START Material for this exercise

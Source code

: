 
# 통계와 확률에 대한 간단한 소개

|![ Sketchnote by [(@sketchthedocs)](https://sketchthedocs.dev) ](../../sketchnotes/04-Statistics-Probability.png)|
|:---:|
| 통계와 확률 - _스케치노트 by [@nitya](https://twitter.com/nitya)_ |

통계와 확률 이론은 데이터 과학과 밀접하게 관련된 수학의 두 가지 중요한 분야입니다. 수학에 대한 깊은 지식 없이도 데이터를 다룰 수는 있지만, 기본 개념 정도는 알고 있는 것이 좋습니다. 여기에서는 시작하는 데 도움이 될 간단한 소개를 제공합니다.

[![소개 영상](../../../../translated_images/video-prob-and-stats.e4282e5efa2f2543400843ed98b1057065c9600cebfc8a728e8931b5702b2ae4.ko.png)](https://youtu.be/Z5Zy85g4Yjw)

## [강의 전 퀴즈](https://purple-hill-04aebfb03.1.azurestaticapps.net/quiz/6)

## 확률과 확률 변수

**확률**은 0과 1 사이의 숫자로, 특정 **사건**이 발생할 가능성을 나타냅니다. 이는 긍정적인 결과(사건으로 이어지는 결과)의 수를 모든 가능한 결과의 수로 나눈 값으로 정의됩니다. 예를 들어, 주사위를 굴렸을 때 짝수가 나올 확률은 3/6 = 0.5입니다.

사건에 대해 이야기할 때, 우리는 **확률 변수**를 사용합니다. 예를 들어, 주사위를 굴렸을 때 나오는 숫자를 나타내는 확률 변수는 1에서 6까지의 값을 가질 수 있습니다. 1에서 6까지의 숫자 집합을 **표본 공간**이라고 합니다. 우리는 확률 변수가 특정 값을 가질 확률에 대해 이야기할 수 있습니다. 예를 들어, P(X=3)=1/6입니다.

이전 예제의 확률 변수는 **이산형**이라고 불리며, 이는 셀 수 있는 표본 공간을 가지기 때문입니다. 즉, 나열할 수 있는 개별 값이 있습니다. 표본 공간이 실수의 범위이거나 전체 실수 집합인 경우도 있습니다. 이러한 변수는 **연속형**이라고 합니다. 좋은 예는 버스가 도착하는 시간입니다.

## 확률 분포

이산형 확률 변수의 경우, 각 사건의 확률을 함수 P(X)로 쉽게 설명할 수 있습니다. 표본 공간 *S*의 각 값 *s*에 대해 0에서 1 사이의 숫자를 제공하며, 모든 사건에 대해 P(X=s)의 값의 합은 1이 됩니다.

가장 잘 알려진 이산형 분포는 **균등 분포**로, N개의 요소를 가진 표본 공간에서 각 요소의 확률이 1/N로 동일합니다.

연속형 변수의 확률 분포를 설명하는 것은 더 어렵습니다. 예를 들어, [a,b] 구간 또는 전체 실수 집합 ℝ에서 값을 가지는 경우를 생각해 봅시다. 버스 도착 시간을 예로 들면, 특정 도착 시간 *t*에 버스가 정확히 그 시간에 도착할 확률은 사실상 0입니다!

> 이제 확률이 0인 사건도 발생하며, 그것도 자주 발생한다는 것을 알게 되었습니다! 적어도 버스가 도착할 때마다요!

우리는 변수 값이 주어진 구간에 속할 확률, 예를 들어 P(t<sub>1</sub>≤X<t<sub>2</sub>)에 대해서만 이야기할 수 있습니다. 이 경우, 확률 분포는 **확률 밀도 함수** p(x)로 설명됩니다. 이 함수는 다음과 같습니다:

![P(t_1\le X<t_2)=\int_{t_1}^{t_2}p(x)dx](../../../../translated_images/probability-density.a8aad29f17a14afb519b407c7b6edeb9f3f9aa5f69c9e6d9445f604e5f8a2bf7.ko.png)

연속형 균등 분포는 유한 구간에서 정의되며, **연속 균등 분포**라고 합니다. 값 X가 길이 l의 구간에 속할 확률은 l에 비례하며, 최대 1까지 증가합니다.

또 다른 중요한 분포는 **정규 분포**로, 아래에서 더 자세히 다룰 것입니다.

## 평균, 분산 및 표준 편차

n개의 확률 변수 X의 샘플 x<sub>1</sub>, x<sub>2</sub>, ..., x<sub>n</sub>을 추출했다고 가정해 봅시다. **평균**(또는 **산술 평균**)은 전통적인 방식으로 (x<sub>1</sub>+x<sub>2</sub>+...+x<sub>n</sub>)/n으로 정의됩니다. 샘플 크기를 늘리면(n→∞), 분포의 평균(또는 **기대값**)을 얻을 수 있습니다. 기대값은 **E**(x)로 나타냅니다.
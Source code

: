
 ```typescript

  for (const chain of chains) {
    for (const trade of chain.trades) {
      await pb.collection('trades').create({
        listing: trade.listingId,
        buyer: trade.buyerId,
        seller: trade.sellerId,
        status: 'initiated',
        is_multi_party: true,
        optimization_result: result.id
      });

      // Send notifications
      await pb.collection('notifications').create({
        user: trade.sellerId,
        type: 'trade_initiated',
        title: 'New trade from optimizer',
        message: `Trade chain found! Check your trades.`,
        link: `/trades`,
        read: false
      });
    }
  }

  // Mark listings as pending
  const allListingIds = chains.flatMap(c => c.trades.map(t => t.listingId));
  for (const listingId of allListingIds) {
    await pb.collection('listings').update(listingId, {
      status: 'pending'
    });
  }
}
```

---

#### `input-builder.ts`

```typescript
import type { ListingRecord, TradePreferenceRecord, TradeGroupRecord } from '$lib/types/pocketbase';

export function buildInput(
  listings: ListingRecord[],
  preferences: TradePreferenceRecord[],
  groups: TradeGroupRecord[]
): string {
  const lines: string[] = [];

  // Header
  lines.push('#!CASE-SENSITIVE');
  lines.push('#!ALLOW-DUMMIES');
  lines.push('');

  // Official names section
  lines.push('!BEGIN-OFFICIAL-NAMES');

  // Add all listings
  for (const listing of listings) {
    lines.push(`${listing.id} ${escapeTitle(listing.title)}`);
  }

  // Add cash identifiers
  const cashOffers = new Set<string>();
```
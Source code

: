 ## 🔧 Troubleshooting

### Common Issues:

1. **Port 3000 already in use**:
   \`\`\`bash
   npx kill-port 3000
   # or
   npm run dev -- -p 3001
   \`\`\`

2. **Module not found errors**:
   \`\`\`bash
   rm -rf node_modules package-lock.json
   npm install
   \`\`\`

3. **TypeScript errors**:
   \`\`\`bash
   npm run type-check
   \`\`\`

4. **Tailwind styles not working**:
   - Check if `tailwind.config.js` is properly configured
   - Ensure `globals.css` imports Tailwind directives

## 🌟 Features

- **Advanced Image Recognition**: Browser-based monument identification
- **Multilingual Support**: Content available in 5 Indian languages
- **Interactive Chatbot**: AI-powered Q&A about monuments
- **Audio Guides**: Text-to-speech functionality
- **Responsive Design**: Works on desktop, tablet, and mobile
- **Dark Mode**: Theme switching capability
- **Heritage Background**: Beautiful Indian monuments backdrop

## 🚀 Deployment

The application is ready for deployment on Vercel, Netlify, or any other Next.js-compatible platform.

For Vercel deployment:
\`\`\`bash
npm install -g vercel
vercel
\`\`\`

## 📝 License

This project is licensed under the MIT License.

END Material for this exercise

## Instructions for the task
If a line falls between the first line of the data above and the line holding "3/6 = 0.5입니다.", inclusive, retype it exactly; retype no other line.

## Your solution
Source code

: 
# 통계와 확률에 대한 간단한 소개

|![ Sketchnote by [(@sketchthedocs)](https://sketchthedocs.dev) ](../../sketchnotes/04-Statistics-Probability.png)|
|:---:|
| 통계와 확률 - _스케치노트 by [@nitya](https://twitter.com/nitya)_ |

통계와 확률 이론은 데이터 과학과 밀접하게 관련된 수학의 두 가지 중요한 분야입니다. 수학에 대한 깊은 지식 없이도 데이터를 다룰 수는 있지만, 기본 개념 정도는 알고 있는 것이 좋습니다. 여기에서는 시작하는 데 도움이 될 간단한 소개를 제공합니다.

[![소개 영상](../../../../translated_images/video-prob-and-stats.e4282e5efa2f2543400843ed98b1057065c9600cebfc8a728e8931b5702b2ae4.ko.png)](https://youtu.be/Z5Zy85g4Yjw)

## [강의 전 퀴즈](https://purple-hill-04aebfb03.1.azurestaticapps.net/quiz/6)

## 확률과 확률 변수

**확률**은 0과 1 사이의 숫자로, 특정 **사건**이 발생할 가능성을 나타냅니다. 이는 긍정적인 결과(사건으로 이어지는 결과)의 수를 모든 가능한 결과의 수로 나눈 값으로 정의됩니다. 예를 들어, 주사위를 굴렸을 때 짝수가 나올 확률은 3/6 = 0.5입니다.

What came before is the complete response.